You give but little when you give of your possessions. 
It is when you give of yourself that you truly give.

So often it's just....

.....a matter of degree, isn't it? One mouthful may be tantalising, two may be satisfying, three could be overdoing it and four, would be a sure-fire recipe for indigestion. We cannot always see how to draw the line... or where. Often, it seems, the only way to find out when enough is enough, is to carry on until we've had too much, and then try to edge back a bit.

That's an easier process than many of us fear. We should never assume that a passing sense of discomfort will become a permanent disability.


We are afraid of the enormity of the possible.  (Emile M Cioran)

Sunday 24 May 2020

Experience is....

.....the greatest teacher, and when the lesson that needs to be learned is important enough, it hardly matters whether that experience is positive or negative. When we look back on all the events that seem to confirm our wisdom, we have to wonder whether these have helped us or just conditioned us to remain upon a path that is so straight and narrow that it offers no scope for discovery.






Through looking at what has gone wrong in the past, you stand the best chance of making things right in the future.










Our best thoughts come from others   (Ralph Waldo Emerson)



Does every closet....

....hide a skeleton? Does every statement disguise a hidden agenda? There are times when we can look around at the people in our world and wonder just what it is that they are trying to cover up. 



But then, we have all got private thoughts that we would rather not share. These become problematic only when we pretend otherwise and try to persuade ourselves that something is true, when deep down we know that it isn't


The doer alone, learneth.  (Friedrich Nietzsche)

Everything looks....

....difficult when you don't know what it involves. Knowledge isn't just power, it is relief, even peace of mind! Now, I know what you are thinking. 'What if you happen to know for a fact that something really is as difficult as it looks?' Well, even so, at least you know what you are dealing with. The unknown is always more nerve-racking than the known.
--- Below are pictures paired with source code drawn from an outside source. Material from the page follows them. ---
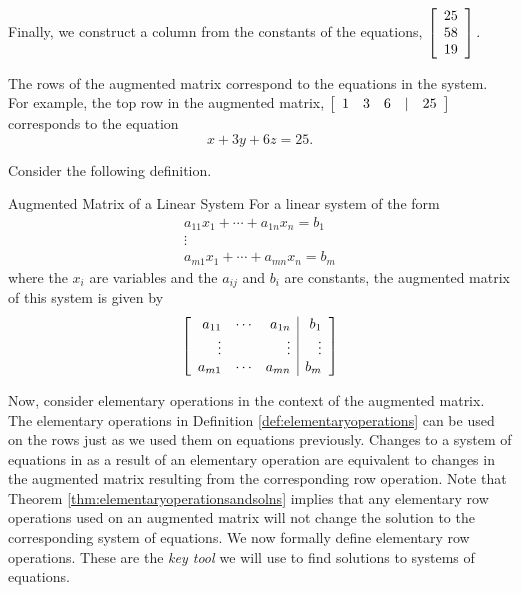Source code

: Finally, we construct a column from the constants of the equations,
$\leftB
\begin{array}{r}
25\\
58\\
19
\end{array}
\rightB .$ 

The rows of the augmented matrix correspond to the equations in the system. For example, the top
row in the augmented matrix, 
$\leftB
\begin{array}{rrrrr}
1 & 3 & 6 & | & 25
\end{array}
\rightB$
 corresponds to the equation
\begin{equation*}
x+3y+6z=25.
\end{equation*}

Consider the following definition. 

\begin{definition}{Augmented Matrix of a Linear System}\label{def:augmentedmatrix}
For a linear system of the form
\begin{equation*}
\begin{array}{c}
a_{11}x_{1}+\cdots +a_{1n}x_{n}=b_{1} \\
\vdots \\
a_{m1}x_{1}+\cdots +a_{mn}x_{n}=b_{m}
\end{array}
\end{equation*}
where the $x_{i}$ are variables and the $a_{ij}$ and $b_{i}$ are constants, 
the augmented matrix  of this system is given by 
\begin{equation*}
\leftB
\begin{array}{rrr|r}
a_{11} & \cdots & a_{1n} &  b_{1} \\
\vdots &  & \vdots &  \vdots \\
a_{m1} & \cdots & a_{mn} &  b_{m}
\end{array}
\rightB 
\end{equation*}
\end{definition}

Now, consider elementary operations in the context of the augmented matrix. The elementary operations in Definition \ref{def:elementaryoperations}
can be used on the rows just as we used them on equations previously. Changes to a system of equations in as a result of an
elementary operation are equivalent to changes in the augmented matrix resulting from the corresponding row operation. Note that Theorem \ref{thm:elementaryoperationsandsolns} implies that
any elementary row operations used on an augmented matrix will not change the solution to the corresponding system of equations.
We now formally define elementary row operations. These are the {\em key tool \em}we will use to find solutions to systems of equations.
And the known, if it is really known, is never without hope.








There is a world of difference between the difficult and the impossible and that's all you need to remember.












One fails forward towards success  (Charles Kettering)

Saturday 11 April 2020

Another Easter Reflection....

Some of you may have heard of this –

At the time of the Battle of Waterloo there was a man at a signalling post in Winchester Cathedral anxiously
awaiting the signal as to whether or not we had won the war.  As the lighted signal began to shine, a fog came down. The watchman read the signal which said, “England defeated”.  He signalled this news to other watchmen. This message spread along the countryside, and Britain began to despair of this news.  Then the fog lifted, and the
watchman discovered the true signal said, “England defeated the enemy”.  The despair, like the fog, lifted because England had won!

On Good Friday it seemed the message was "Christ defeated".  But three days later the fog lifts and we discover that the message had not been received in full.  The resurrection reverses what we initially thought and declares "Christ defeated the enemy”.



An Easter Reflection...

Some time ago I heard a story.  One of those stories that you can’t easily verify, but know that it’s worth remembering -

A young boy named Jonathan, who had quite severe learning difficulties,
loved going to Sunday School and listening to the passages and the hymns we know so well. Unfortunately, although the other children didn’t mock him, neither did they include him in many of the activities.

One week before Easter, the assistant gave all of the children plastic eggs and asked them to go home and fill the eggs with something that represented Easter. The next week all of the children gave their eggs and the assistant opened them one by one and they talked about how each thing
represented Easter. One had a flower petal, another had a leaf and so on - all representing spring and new life.

The assistant then came to an empty egg. Assuming it was Jonathan’s, she put it aside thinking he must not have understood what she asked him to do. Jonathan became a little agitated and asked. “Why won’t you talk about my egg?” She said, “But Jonathan, your
egg is empty.” To which he replied, “So was the tomb”.

Jonathan became accepted by all the other children that day.